Prettier is an automated tool that can be used to ensure a consistent style throughout your application. You can set up a style definition or use prettier’s default style and run it against your code. Prettier will then go through all of your application’s code and automatically fix any code that doesn’t conform to the style. Prettier integrates well with most popular IDEs and can automatically apply styles on each save. You can also run prettier on a git-commit hook using Husky. This will ensure that all of the code being committed will automatically follow a common style.

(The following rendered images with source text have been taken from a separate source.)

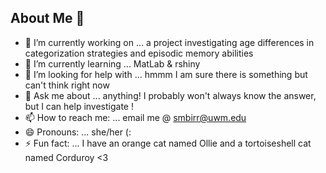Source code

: ## About Me 👋

- 🔭 I’m currently working on ... a project investigating age differences in categorization strategies and episodic memory abilities
- 🌱 I’m currently learning ... MatLab & rshiny
- 🤔 I’m looking for help with ... hmmm I am sure there is something but can't think right now
- 💬 Ask me about ... anything! I probably won't always know the answer, but I can help investigate !
- 📫 How to reach me: ... email me @ smbirr@uwm.edu
- 😄 Pronouns: ... she/her (:
- ⚡ Fun fact: ... I have an orange cat named Ollie and a tortoiseshell cat named Corduroy <3
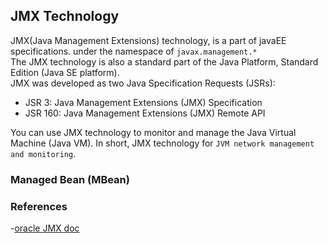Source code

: ## JMX Technology    
JMX(Java Management Extensions) technology, is a part of javaEE specifications. under the namespace of `javax.management.*`   
The JMX technology is also a standard part of the Java Platform, Standard Edition (Java SE platform).   
JMX was developed as two Java Specification Requests (JSRs):
- JSR 3: Java Management Extensions (JMX) Specification
- JSR 160: Java Management Extensions (JMX) Remote API   

You can use JMX technology to monitor and manage the Java Virtual Machine (Java VM).
In short, JMX technology for `JVM network management and monitoring`.
### Managed Bean (MBean)

### References
-[oracle JMX doc](https://docs.oracle.com/en/java/javase/20/jmx/introduction-jmx-technology.html#GUID-72DCB4C1-93F8-4F37-B46E-2C708139C8A5)

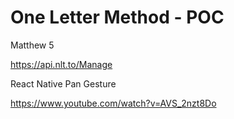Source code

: # One Letter Method - POC

Matthew 5

https://api.nlt.to/Manage


React Native Pan Gesture

https://www.youtube.com/watch?v=AVS_2nzt8Do

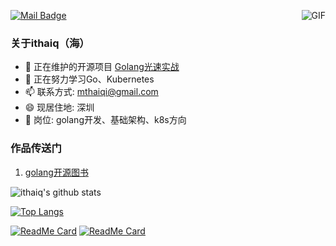 [![Mail Badge](https://img.shields.io/badge/-mthaiqi@gmail.com-c14438?style=flat-square&logo=Gmail&logoColor=white&link=mailto:mthaiqi@gmail.com)](mailto:zq2599@gmail.com)
<img align="right" alt="GIF" src="https://raw.githubusercontent.com/haoruilee/haoruilee/master/pic/pusheencode.gif" />
### 关于ithaiq（海）

- 🔭 正在维护的开源项目 [Golang光速实战](https://ithaiq.gitbook.io/golang/)
- 🌱 正在努力学习Go、Kubernetes
- 📫 联系方式: mthaiqi@gmail.com
- 😄 现居住地: 深圳
- 👯 岗位: golang开发、基础架构、k8s方向



### 作品传送门
1. [golang开源图书](https://ithaiq.gitbook.io/golang/)



![ithaiq's github stats](https://github-readme-stats.vercel.app/api?username=ithaiq&show_icons=true&theme=dracula)

[![Top Langs](https://github-readme-stats.vercel.app/api/top-langs/?username=ithaiq&layout=compact&hide=HTML)](https://github.com/ithaiq/go-gitbook)

[![ReadMe Card](https://github-readme-stats.vercel.app/api/pin/?username=ithaiq&repo=go-gitbook)](https://github.com/ithaiq/go-gitbook)
[![ReadMe Card](https://github-readme-stats.vercel.app/api/pin/?username=ithaiq&repo=practice-go)](https://github.com/ithaiq/practice-go)


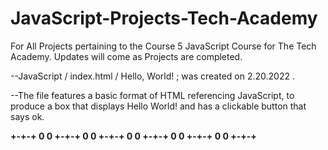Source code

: # JavaScript-Projects-Tech-Academy
For All Projects pertaining to the Course 5 JavaScript Course for The Tech Academy. Updates will come as Projects are completed.

--JavaScript / index.html / Hello, World! ; was created on 2.20.2022 .

--The file features a basic format of HTML referencing JavaScript, to produce a box that displays Hello World!
and has a clickable button that says ok.

**+-+-+ 0 0 +-+-+ 0 0 +-+-+ 0 0 +-+-+ 0 0 +-+-+ 0 0 +-+-+**
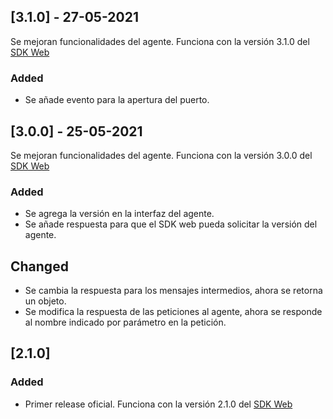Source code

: ## [3.1.0] - 27-05-2021

Se mejoran funcionalidades del agente. Funciona con la versión 3.1.0 del [SDK Web](https://github.com/TransbankDevelopers/transbank-pos-sdk-web-js/releases/tag/3.1.0)

### Added

- Se añade evento para la apertura del puerto.

## [3.0.0] - 25-05-2021

Se mejoran funcionalidades del agente. Funciona con la versión 3.0.0 del [SDK Web](https://github.com/TransbankDevelopers/transbank-pos-sdk-web-js/releases/tag/3.0.0) 

### Added

- Se agrega la versión en la interfaz del agente.
- Se añade respuesta para que el SDK web pueda solicitar la versión del agente.

## Changed

- Se cambia la respuesta para los mensajes intermedios, ahora se retorna un objeto.
- Se modifica la respuesta de las peticiones al agente, ahora se responde al nombre indicado por parámetro en la petición.

## [2.1.0]

### Added

- Primer release oficial. Funciona con la versión 2.1.0 del [SDK Web](https://github.com/TransbankDevelopers/transbank-pos-sdk-web-js/releases/tag/2.1.0)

Once linting and coding conventions have been adopted by your team their application should be reinforced by your continuous integration system. This will make sure that all code conforms to the team’s agreed-upon standards and make it more readable and higher in quality. We recommend adding linting and formatting tools to all projects. They offer a huge return on investment because the tools are easy to add to any project and automatically address a wide range of usage and readability issues and alleviates the need for engineers to address styling during code reviews.

TypeScript

Typescript helps to catch improper typings, unreachable code, and unused variables.

TypeScript is a compiler and type-checker that provides static typing to JavaScript. While most who use TypeScript use it as a typed language, the typings are optional and TypeScript can be used with existing JavaScript projects by inferring types through their usage or via JSDoc comments.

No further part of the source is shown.